A my potraktowaliśmy budowę domu jako „wielką przygodę”. Owszem nie powiem, troszkę stresu na początku było, gdyż mieliśmy problemy z niektórymi mediami ale jakoś udało się wszystko zorganizować pomyślnie. Budowaliśmy dom metodą tradycyjną i zajęło nam to 2 lata. Uważam,że całkiem sprawnie. Twoje uwagi są „w punkt”. My na wstępnym etapie budowy umówiliśmy wszystkich fachowców na zbiorowe spotkanie tzn. szefa ekipy od stanu surowego i dachu, pana od pompy ciepła i całej hydrauliki w domu oraz pana od rekuperacji. Ustalili sobie co kto robi w jakiej kolejności i na jakim etapie aby potem nie było „psioczenia”, że coś trzeba poprawiać, wyburzać itp. Koleżanka podpowiedziała mi by od razu zrobić wstępne projekty pomieszczeń i pod to całą energetykę i to był „strzał w 10”. Nasz elektryk gdy zobaczył plan to załapał się za głowę – „po co wam tyle kontaktów?” – ale po ponad 2 latach mieszkania okazało się, że praktycznie wszystkie się przydają. Jedynie w górnej łazience musieliśmy troszke przerobić instalacje bo zamiast jednej lampy nad umywalkami, postanowiliśmy mieć dwie. Oczywiście do tej pory nie mamy wszystkiego zrobionego (niestety prawdą jest, że planowany wstępnie koszt budowy się ostatecznie podwaja) ale we wnętrzu nastąpił finisz. Teraz pozostało ogarnąć teren wokół domu oraz zewnętrzne ściany domu- coś czuję,że zanim skończymy to trzeba będzie rozpocząć remont w środku ;)
Co polecam/z czego jestem zadowolona – na pewno budowę spiżarni (bez podłogówki), przesuwne okna w salonie (oszczędza się przestrzeń na otwierane skrzydło – łatwiej jest zaplanować ustawienie mebli), oddzielne garderoby zamiast szaf- w tym mini garderobę zaraz koło wiatrołapy/przedpokoju gdzie wchodzimy zaraz po wejściu do domu, rozbieramy się, zamykamy drzwi i jest porządek), duży drewniany taras na dole bez niepotrzebnych schodków, zsyp na bruden ubrania z górnej łazienki do pralni, którą mamy na dole.
Co bym zrobiła inaczej – podwójny garaż lub dodatkowe pomieszczenie gospodarcze. Okazuje się,że teraz nie bardzo mamy gdzie trzymać meble ogrodowe, trampolinę i inne wielkogabarytowe zabawki dla dzieci.

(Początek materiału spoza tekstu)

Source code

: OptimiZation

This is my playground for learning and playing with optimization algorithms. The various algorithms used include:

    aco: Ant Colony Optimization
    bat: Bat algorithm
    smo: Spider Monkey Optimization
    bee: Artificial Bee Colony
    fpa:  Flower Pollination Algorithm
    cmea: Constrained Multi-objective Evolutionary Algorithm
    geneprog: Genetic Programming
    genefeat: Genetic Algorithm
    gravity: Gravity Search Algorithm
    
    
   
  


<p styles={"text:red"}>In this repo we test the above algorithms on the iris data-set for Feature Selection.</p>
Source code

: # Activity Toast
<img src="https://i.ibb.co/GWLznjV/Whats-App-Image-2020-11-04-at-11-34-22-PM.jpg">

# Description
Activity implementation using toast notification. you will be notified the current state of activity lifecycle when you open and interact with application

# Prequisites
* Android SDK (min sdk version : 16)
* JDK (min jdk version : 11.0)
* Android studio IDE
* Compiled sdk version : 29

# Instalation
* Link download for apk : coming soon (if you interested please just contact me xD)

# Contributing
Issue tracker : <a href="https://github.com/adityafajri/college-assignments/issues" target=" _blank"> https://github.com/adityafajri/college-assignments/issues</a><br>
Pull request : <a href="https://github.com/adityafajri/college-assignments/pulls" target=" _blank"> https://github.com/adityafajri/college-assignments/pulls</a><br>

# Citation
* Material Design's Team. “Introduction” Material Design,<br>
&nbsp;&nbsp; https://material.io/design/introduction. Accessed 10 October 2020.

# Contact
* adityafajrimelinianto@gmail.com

Ostatecznie wszystko ląduje w garażu a wtedy auto już się nie zmieści, wejście do domu osłonięte ścianką lub lekko w głębi (nasz dom jest ogólnie bardzo prosty a front to prosta ściana). Porywiste wiatry już dwa razy „wyrwały” nam drzwi.
Kasiu życzę powodzenia, ja obecnie jestem na etapie urządzania przestrzeni zielonej i nie sądziłam,że będzie mi to sprawiało aż taką radochę.
Ale nudy….
Jakiś czas temu zaczęłam się interesować kwestiami, które poruszasz w tym poście i byłam grubo zdziwiona, że gmina reguluje kąt nachylenia dachu… Nie no bez przesady :) Jak to się człowiek całe życie uczy :)
Budowa domu to wielka inwestycja, oj sporo się dzieje i trzeba podjąć tyle decyzji. Dzięki za ten wyczerpujący przewodnik
Witam, Borykamy się z podobnymi problemami – właśnie chcą na zmienić MPZP tak aby pod zabudowę było jedynie 5% działki oraz 90% biologicznie czynne. Zainteresował mnie Pani projekt – mogę poprosić o namiar na biuro?
Sam miałem trochę przebojów z ogrodzeniem. Początkowo chciałem zainwestować w gabiony, ale cena trochę mnie wtedy odstręczyła. Ostatecznie zrobiłem klasyczne ogrodzenie z siatki. Oczywiście porządne, wykorzystałem napinacze i zadbałem o dobór porządnej siatki. Szczęśliwie wygląda to dobrze i zdaje egzamin już od kilku lat.